▶ [AIM OF THE EXERCISE] Among the entries below, find every line that has "changelog" and pull it out.

── DATA ──

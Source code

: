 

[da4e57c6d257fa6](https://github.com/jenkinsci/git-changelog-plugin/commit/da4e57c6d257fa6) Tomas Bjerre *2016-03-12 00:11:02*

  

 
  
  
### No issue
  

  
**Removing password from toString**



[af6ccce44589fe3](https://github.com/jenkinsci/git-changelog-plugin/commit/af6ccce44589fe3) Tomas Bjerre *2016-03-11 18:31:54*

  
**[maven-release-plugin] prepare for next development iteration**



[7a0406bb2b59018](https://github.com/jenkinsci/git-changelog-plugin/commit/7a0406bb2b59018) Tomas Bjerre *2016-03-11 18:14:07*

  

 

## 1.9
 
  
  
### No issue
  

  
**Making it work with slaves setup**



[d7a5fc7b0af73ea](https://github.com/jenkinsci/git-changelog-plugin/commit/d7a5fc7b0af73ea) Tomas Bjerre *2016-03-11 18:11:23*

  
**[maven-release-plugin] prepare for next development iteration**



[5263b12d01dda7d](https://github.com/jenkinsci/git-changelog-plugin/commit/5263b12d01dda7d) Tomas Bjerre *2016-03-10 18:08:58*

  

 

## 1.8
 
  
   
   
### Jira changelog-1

───

▶ [EXERCISE SOLUTION]
[da4e57c6d257fa6](https://github.com/jenkinsci/git-changelog-plugin/commit/da4e57c6d257fa6) Tomas Bjerre *2016-03-12 00:11:02*
[af6ccce44589fe3](https://github.com/jenkinsci/git-changelog-plugin/commit/af6ccce44589fe3) Tomas Bjerre *2016-03-11 18:31:54*
[7a0406bb2b59018](https://github.com/jenkinsci/git-changelog-plugin/commit/7a0406bb2b59018) Tomas Bjerre *2016-03-11 18:14:07*
[d7a5fc7b0af73ea](https://github.com/jenkinsci/git-changelog-plugin/commit/d7a5fc7b0af73ea) Tomas Bjerre *2016-03-11 18:11:23*
[5263b12d01dda7d](https://github.com/jenkinsci/git-changelog-plugin/commit/5263b12d01dda7d) Tomas Bjerre *2016-03-10 18:08:58*
### Jira changelog-1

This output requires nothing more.